The prevalence of burnout syndrome was 15%. Having a physical illness (OR = 7.285, 95% CI = 1.976–26.857, P = 0.003) and job dissatisfaction (OR = 16.488, 95% CI = 5.371–50.614, P = 0.0001) was significant independent predictors of high levels of the EE subscale. In addition, having a physical illness (OR = 4.678, 95% CI = 1.498–14.608, P = 0.008) and being dissatisfied (OR = 2.900, 95% CI = 11.159–7.257, P = 0.023) were significant independent predictors of the high DP subscale. Having physical illness was independent predictors of the low personal accomplishment subscale (OR = 0.258, 95% CI = 0.088–0.759, P = 0.014).
Burnout syndrome is prevalent among medical interns in Oman. Job dissatisfaction and chronic physical illness are risk factors for burnout syndrome. Internship programs should consider these factors when designing burnout mitigative strategies.

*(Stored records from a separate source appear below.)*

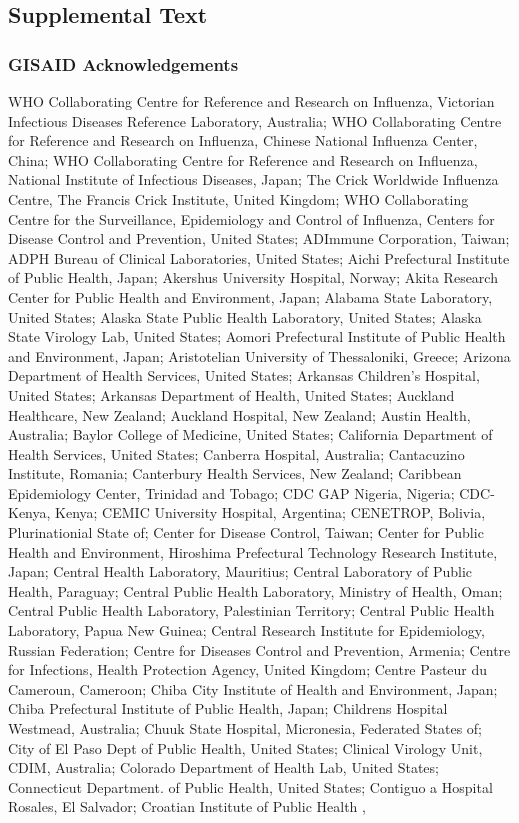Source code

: \pagebreak

\subsection*{Supplemental Text}

\subsubsection*{GISAID Acknowledgements}

WHO Collaborating Centre for Reference and Research on Influenza, Victorian Infectious Diseases Reference Laboratory, Australia; WHO Collaborating Centre for Reference and Research on Influenza, Chinese National Influenza Center, China; WHO Collaborating Centre for Reference and Research on Influenza, National Institute of Infectious Diseases, Japan; The Crick Worldwide Influenza Centre, The Francis Crick Institute, United Kingdom; WHO Collaborating Centre for the Surveillance, Epidemiology and Control of Influenza, Centers for Disease Control and Prevention, United States; ADImmune Corporation, Taiwan; ADPH Bureau of Clinical Laboratories, United States; Aichi Prefectural Institute of Public Health, Japan; Akershus University Hospital, Norway; Akita Research Center for Public Health and Environment, Japan; Alabama State Laboratory, United States; Alaska State Public Health Laboratory, United States; Alaska State Virology Lab, United States; Aomori Prefectural Institute of Public Health and Environment, Japan; Aristotelian University of Thessaloniki, Greece; Arizona Department of Health Services, United States; Arkansas Children's Hospital, United States; Arkansas Department of Health, United States; Auckland Healthcare, New Zealand; Auckland Hospital, New Zealand; Austin Health, Australia; Baylor College of Medicine, United States; California Department of Health Services, United States; Canberra Hospital, Australia; Cantacuzino Institute, Romania; Canterbury Health Services, New Zealand; Caribbean Epidemiology Center, Trinidad and Tobago; CDC GAP Nigeria, Nigeria; CDC-Kenya, Kenya; CEMIC University Hospital, Argentina; CENETROP, Bolivia, Plurinationial State of; Center for Disease Control, Taiwan; Center for Public Health and Environment, Hiroshima Prefectural Technology Research Institute, Japan; Central Health Laboratory, Mauritius; Central Laboratory of Public Health, Paraguay; Central Public Health Laboratory, Ministry of Health, Oman; Central Public Health Laboratory, Palestinian Territory; Central Public Health Laboratory, Papua New Guinea; Central Research Institute for Epidemiology, Russian Federation; Centre for Diseases Control and Prevention, Armenia; Centre for Infections, Health Protection Agency, United Kingdom; Centre Pasteur du Cameroun, Cameroon; Chiba City Institute of Health and Environment, Japan; Chiba Prefectural Institute of Public Health, Japan; Childrens Hospital Westmead, Australia; Chuuk State Hospital, Micronesia, Federated States of; City of El Paso Dept of Public Health, United States; Clinical Virology Unit, CDIM, Australia; Colorado Department of Health Lab, United States; Connecticut Department. of Public Health, United States; Contiguo a Hospital Rosales, El Salvador; Croatian Institute of Public Health , 
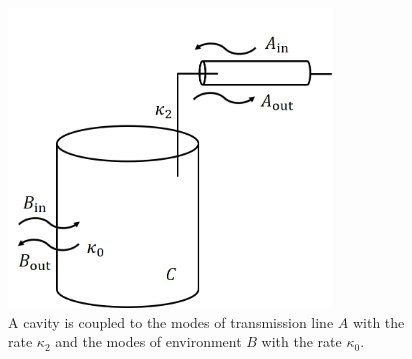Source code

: \begin{figure}[htbp]
    \centering
    \includegraphics[width=8.6cm]{figures/cavity_in_out.jpg}
    \caption{A cavity is coupled to the modes of transmission line $A$ with the 
rate $\kappa_2$ and the modes of environment $B$ with the rate $\kappa_0$.}
    \label{fig:cavity_in_out.jpg}
\end{figure}


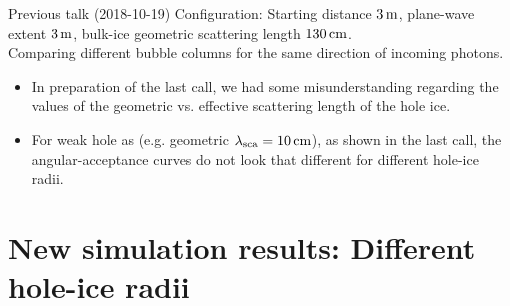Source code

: \begin{frame}[fragile]{Previous talk (2018-10-19)}
  \tiny Configuration: Starting distance $3\text{\,m}$, plane-wave extent $3\text{\,m}$, bulk-ice geometric scattering length $130\text{\,cm}$. \\
  Comparing different bubble columns for the same direction of incoming photons.
  \normalsize

  \begin{itemize}
    \item In preparation of the last call, we had some misunderstanding regarding the values of the geometric vs. effective scattering length of the hole ice.
    \item For weak hole as (e.g. geometric $\lambda_\text{sca} = 10\text{\,cm}$), as shown in the last call, the angular-acceptance curves do not look that different for different hole-ice radii.
  \end{itemize}

\end{frame}

\section{New simulation results: Different hole-ice radii}

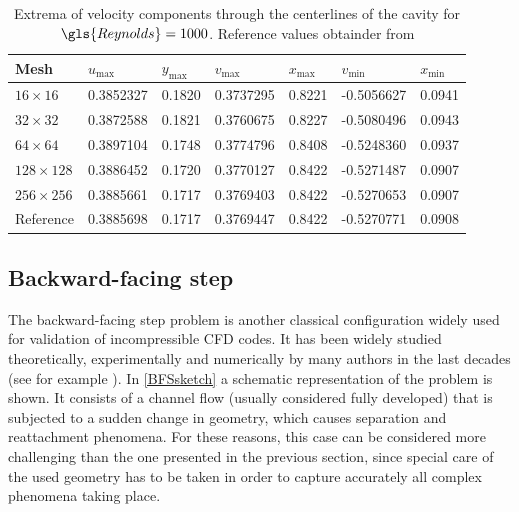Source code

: \begin{table}[]
	\centering
	\begin{tabular}{lllllrr}
		\hline
		Mesh     & $u_{\text{max}}$ & $y_{\text{max}}$ & $v_{\text{max}}$ & $x_{\text{max}}$ & \multicolumn{1}{l}{$v_{\text{min}}$} & \multicolumn{1}{l}{$x_{\text{min}}$} \\ \hline
		$16\times16$        & 0.3852327        & 0.1820           & 0.3737295        & 0.8221           & -0.5056627                           & 0.0941                               \\
		$32\times32$        & 0.3872588        & 0.1821           & 0.3760675        & 0.8227           & -0.5080496                           & 0.0943                               \\
		$64\times64$       & 0.3897104        & 0.1748           & 0.3774796        & 0.8408           & -0.5248360                           & 0.0937                               \\
		$128\times128$       & 0.3886452        & 0.1720           & 0.3770127        & 0.8422           & -0.5271487                           & 0.0907                               \\
		$256\times256$       & 0.3885661        & 0.1717           & 0.3769403        & 0.8422           & -0.5270653                           & 0.0907                               \\\hline
		Reference & 0.3885698        & 0.1717           & 0.3769447        & 0.8422           & \multicolumn{1}{l}{-0.5270771}       & \multicolumn{1}{l}{0.0908}           \\ \hline
	\end{tabular}
	\caption{Extrema of velocity components through the centerlines of the cavity for $\gls{Reynolds} = 1000$. Reference values obtainder from \cite{botellaBenchmarkSpectralResults1998} }
	\label{tab:LidCavityExtrema}
\end{table}
	\FloatBarrier
\newpage

\subsection{Backward-facing step}\label{ssec:BackwardFacingStep}
The backward-facing step problem is another classical configuration widely used for validation of incompressible CFD codes. It has been widely studied theoretically, experimentally and numerically by many authors in the last decades (see for example \cite{armalyExperimentalTheoreticalInvestigation1983,barkleyThreedimensionalInstabilityFlow2000,biswasBackwardFacingStepFlows2004} ).  In \cref{BFSsketch} a schematic representation of the problem is shown. It consists of a channel flow (usually considered fully developed) that is subjected to a sudden change in geometry, which causes separation and reattachment phenomena. For these reasons, this case can be considered more challenging than the one presented in the previous section, since special care of the used geometry has to be taken in order to capture accurately all complex phenomena taking place.

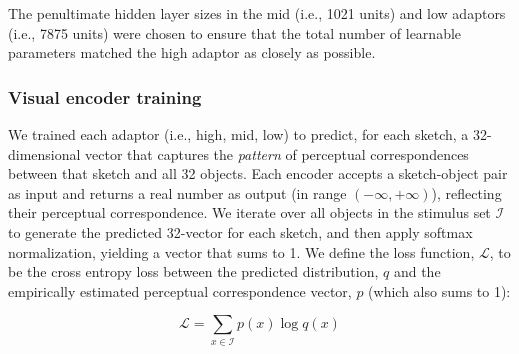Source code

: \documentclass[9pt,twocolumn,twoside]{pnas-new}
\begin{document}
{The penultimate hidden layer sizes in the mid (i.e., 1021 units) and low adaptors (i.e., 7875 units) were chosen to ensure that the total number of learnable parameters matched the high adaptor as closely as possible. 


\subsubsection*{Visual encoder training}

We trained each adaptor (i.e., high, mid, low) to predict, for each sketch, a 32-dimensional vector that captures the \textit{pattern} of perceptual correspondences between that sketch and all 32 objects. 
Each encoder accepts a sketch-object pair as input and returns a real number as output (in range $(-\infty, + \infty)$), reflecting their perceptual correspondence.
We iterate over all objects in the stimulus set $\mathcal{I}$ to generate the predicted 32-vector for each sketch, and then apply softmax normalization, yielding a vector that sums to 1. 
We define the loss function, $\mathcal{L}$, to be the cross entropy loss between the predicted distribution, $q$ and the empirically estimated perceptual correspondence vector, $p$ (which also sums to 1):

\begin{equation}
    \mathcal{L} = \sum_{x \in \mathcal{I}} p(x)\log q(x)
    \label{eqn:cross_entropy}
\end{equation}


}
\end{document}
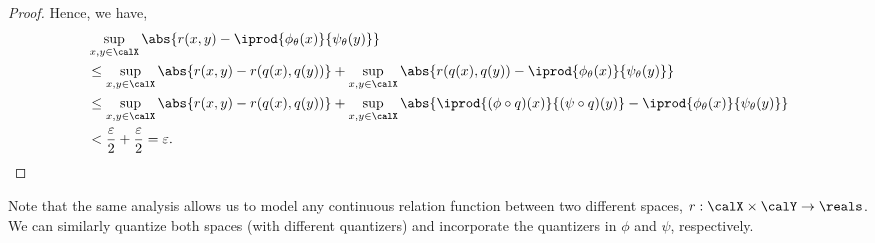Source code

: \begin{proof}
Hence, we have,
\begin{equation*}
    \begin{split}
        &\sup_{x, y \in \calX} \abs{r(x, y) - \iprod{\phi_\theta(x)}{\psi_\theta(y)}} \\
        &\leq \sup_{x, y \in \calX} \abs{r(x, y) - r(q(x), q(y))} + \sup_{x, y \in \calX} \abs{r(q(x), q(y)) - \iprod{\phi_\theta(x)}{\psi_\theta(y)}} \\
        &\leq  \sup_{x, y \in \calX} \abs{r(x, y) - r(q(x), q(y))} + \sup_{x, y \in \calX} \abs{\iprod{(\phi \circ q)(x)}{(\psi \circ q)(y)} - \iprod{\phi_\theta(x)}{\psi_\theta(y)}}  \\
        &< \frac{\varepsilon}{2} + \frac{\varepsilon}{2} = \varepsilon.
    \end{split}
\end{equation*}

\end{proof}

\begin{remark}
    Note that the same analysis allows us to model any continuous relation function between two different spaces, $r: \calX \times \calY \to \reals$. We can similarly quantize both spaces (with different quantizers) and incorporate the quantizers in $\phi$ and $\psi$, respectively.
\end{remark}

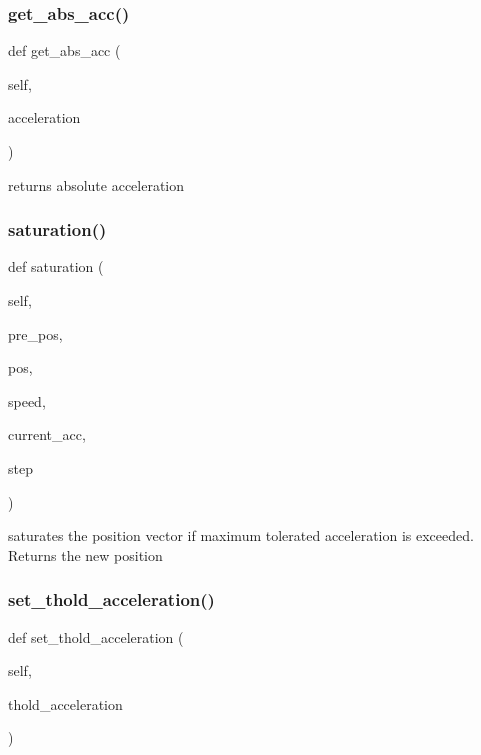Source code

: \subsubsection{\texorpdfstring{get\+\_\+abs\+\_\+acc()}{get\_abs\_acc()}}
{\footnotesize\ttfamily def get\+\_\+abs\+\_\+acc (\begin{DoxyParamCaption}\item[{}]{self,  }\item[{}]{acceleration }\end{DoxyParamCaption})}

\begin{DoxyVerb}returns absolute acceleration\end{DoxyVerb}
 \mbox{\label{class_filter_1_1_filter_aa13f0d1f1966e7f0dc438953a43d7c52}} 
\subsubsection{\texorpdfstring{saturation()}{saturation()}}
{\footnotesize\ttfamily def saturation (\begin{DoxyParamCaption}\item[{}]{self,  }\item[{}]{pre\+\_\+pos,  }\item[{}]{pos,  }\item[{}]{speed,  }\item[{}]{current\+\_\+acc,  }\item[{}]{step }\end{DoxyParamCaption})}

\begin{DoxyVerb}saturates the position vector if maximum tolerated acceleration is exceeded.
Returns the new position\end{DoxyVerb}
 \mbox{\label{class_filter_1_1_filter_ac495c6d2389da8dc58b01a672e6cfd11}} 
\subsubsection{\texorpdfstring{set\+\_\+thold\+\_\+acceleration()}{set\_thold\_acceleration()}}
{\footnotesize\ttfamily def set\+\_\+thold\+\_\+acceleration (\begin{DoxyParamCaption}\item[{}]{self,  }\item[{}]{thold\+\_\+acceleration }\end{DoxyParamCaption})}

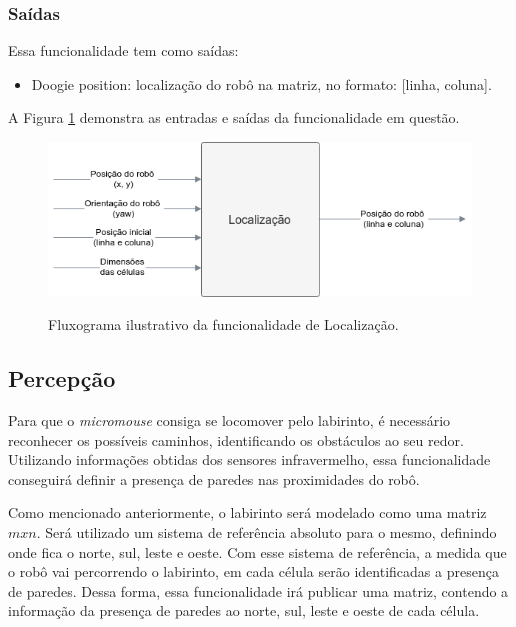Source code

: \subsubsection{Saídas}
Essa funcionalidade tem como saídas:
\begin{itemize}
	\item Doogie position: localização do robô na matriz, no formato: [linha, coluna].
\end{itemize}

A Figura \ref{fig:especificacao_funcional_localizacao} demonstra as entradas e saídas da funcionalidade em questão.

\begin{figure}[H]
	\centering
	\caption{Fluxograma ilustrativo da funcionalidade de Localização.}
	\includegraphics[width=1\textwidth]
	{Figures/especificacao_funcional_localizacao}
	\label{fig:especificacao_funcional_localizacao}
\end{figure}

\subsection{Percepção}
\label{ssec:funcionalidade_percepcao} 
Para que o \textit{micromouse} consiga se locomover pelo labirinto, é necessário reconhecer os possíveis caminhos, identificando os obstáculos ao seu redor. Utilizando informações obtidas dos sensores infravermelho, essa funcionalidade conseguirá definir a presença de paredes nas proximidades do robô.
 
Como mencionado anteriormente, o labirinto será modelado como uma matriz $mxn$. Será utilizado um sistema de referência absoluto para o mesmo, definindo onde fica o norte, sul, leste e oeste. Com esse sistema de referência, a medida que o robô vai percorrendo o labirinto, em cada célula serão identificadas a presença de paredes. Dessa forma, essa funcionalidade irá publicar uma matriz, contendo a informação da presença de paredes ao norte, sul, leste e oeste de cada célula.

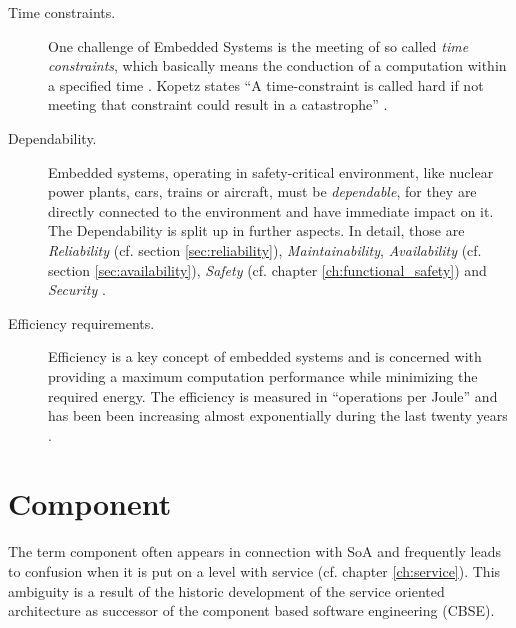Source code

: \begin{description}
	\item [Time constraints.]
	One challenge of Embedded Systems is the meeting of so called \emph{time constraints}, which basically means the conduction of a computation within a specified time \cite[p.8-9]{marwedel} \cite{rodrigues2011}. Kopetz states ``A time-constraint is called hard if not meeting that constraint could result in a catastrophe'' \cite{kopetz}.
	\item [Dependability.]
	Embedded systems, operating in safety-critical environment, like nuclear power plants, cars, trains or aircraft, must be \emph{dependable}, for they are directly connected to the environment and have immediate impact on it. The Dependability is split up in further aspects. In detail, those are \emph{Reliability} (cf. section \ref{sec:reliability}), \emph{Maintainability}, \emph{Availability} (cf. section \ref{sec:availability}), \emph{Safety} (cf. chapter \ref{ch:functional_safety}) and \emph{Security} \cite[p.4-5]{marwedel}.
	\item [Efficiency requirements.]
	Efficiency is a key concept of embedded systems and is concerned with providing a maximum computation performance while minimizing the required energy. The efficiency is measured in ``operations per Joule'' and has been been increasing almost exponentially during the last twenty years \cite{marwedel}.
\end{description}






\section{Component}
\label{ch:component}

The term component often appears in connection with SoA and frequently leads to confusion when it is put on a level with service (cf. chapter \ref{ch:service}). This ambiguity is a result of the historic development of the service oriented architecture as successor of the component based software engineering (CBSE).

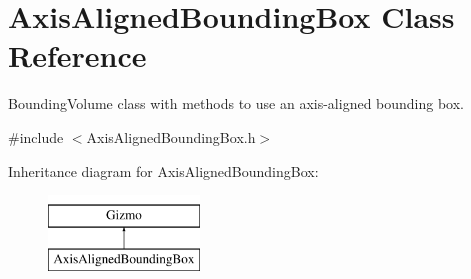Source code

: \hypertarget{class_axis_aligned_bounding_box}{\section{Axis\+Aligned\+Bounding\+Box Class Reference}
\label{class_axis_aligned_bounding_box}
}


Bounding\+Volume class with methods to use an axis-\/aligned bounding box.  




{\ttfamily \#include $<$Axis\+Aligned\+Bounding\+Box.\+h$>$}

Inheritance diagram for Axis\+Aligned\+Bounding\+Box\+:\begin{figure}[H]
\begin{center}
\leavevmode
\includegraphics[height=2.000000cm]{class_axis_aligned_bounding_box}
\end{center}
\end{figure}
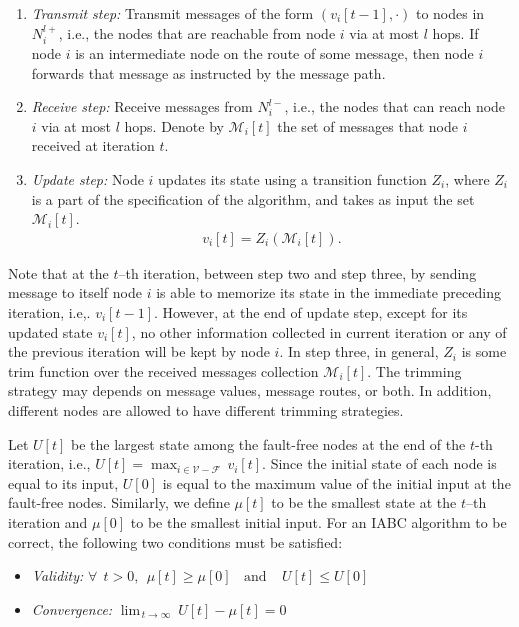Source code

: \documentclass[letterpaper, 11pt]{article}
\newcommand{\calF}{{\mathcal{F}}}
\newcommand{\calM}{{\mathcal{M}}}
\newcommand{\calV}{{\mathcal{V}}}
\begin{document}
\begin{enumerate}
\item {\em Transmit step:} Transmit messages of the form $(v_i[t-1], \cdot)$ to nodes in $N_i^{l+}$, i.e., the nodes that are reachable from node $i$ via at most $l$ hops. If node $i$ is an intermediate node on the route of some message, then node $i$ forwards that message as instructed by the message path.
\item {\em Receive step:} Receive messages from $N_i^{l-}$, i.e., the nodes that can reach node $i$ via at most $l$ hops.
Denote by $\calM_i[t]$ the set of messages that node $i$ received
at iteration $t$. \item \textit{Update step:} Node $i$ updates its state using a transition function $Z_i$, where $Z_i$ is a part of the specification of the algorithm, and takes as input the set $\calM_i[t]$.\begin{eqnarray}
v_i[t]=Z_i(\calM_i[t]).
\label{eq:Z_i}
\end{eqnarray}
\end{enumerate}
Note that at the $t$--th iteration, between step two and step three, by sending message to itself node $i$ is able to memorize its state in the immediate preceding iteration, i.e,. $v_i[t-1]$. However, at the end of update step, except for its updated state $v_i[t]$, no other information collected in current iteration or any of the previous iteration will be kept by node $i$. In step three, in general, $Z_i$ is some trim function over the received messages collection $\calM_i[t]$. The trimming strategy may depends on message values, message routes, or both. In addition, different nodes are allowed to have different trimming strategies.

Let $U[t]$ be the largest state among the fault-free nodes at the end of the $t$-th iteration, i.e., $U[t] = \max_{i\in\calV-\calF}\,v_i[t]$.
Since the initial state of each node is equal to its input,
$U[0]$ is equal to the maximum value of the initial input at the fault-free nodes. Similarly, we define $\mu[t]$ to be the smallest state at the $t$--th iteration and $\mu[0]$ to be the smallest initial input.
For an IABC algorithm to be correct, the following two conditions must be satisfied:
\begin{itemize}
\item {\em Validity:} $\forall~~ t>0,
~~\mu[t]\ge \mu[0]
~\mbox{~~and~~}~
~U[t]\le U[0]$

\item {\em Convergence:} $\lim_{\,t\rightarrow\infty} ~ U[t]-\mu[t] = 0$
\end{itemize}
\end{document}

In the early 1970s, the term “burnout” was introduced by an American clinical psychologist, Herbert Freudenberger, to describe a psychophysical condition brought about by mental and emotional exhaustion related to overwhelmed and overworked employees, especially in the medical field . Burnout was further defined as a progressive process involving a triad: loss of idealism, energy, and purpose .
Christine Maslach, a social psychologist, defined the condition giving it specific psychological characteristics, namely mental exhaustion, low personal achievement, and depersonalization , which often lead to poor outcomes in terms of job expectations . Furthermore, the condition was strongly related to jobs that provided car giving, such as healthcare workers, where the role requires decision-making and long working hours, playing a major role in developing burnout.
In 1981, Maslach and Jackson developed an inventory to evaluate individuals experiencing burnout, which was called the Maslach Burnout Inventory (MBI). This questionnaire encompasses the three psychological characteristics associated with burnout syndrome . The MBI has been used in many studies and is considered the most relevant tool to evaluate burnout.
Studies worldwide have indicated that medical students experience burnout even before getting involved in clinical rotations, notably due to concerns over their career future and routine exams, building a stressful environment [5, 6]. Burnout is both a mental and physical exhaustion. Studies have shown that the prevalence varies between 10 and 50%. Interestingly, the prevalence between males and females is equal when it comes to experiencing burnout . Personality traits play a role in developing burnout, especially when it comes to the medical field, where many experience obsessive behaviors as well as being perfectionists, lowering the threshold for feeling dejected or exhausted when their goals are not achieved as expected .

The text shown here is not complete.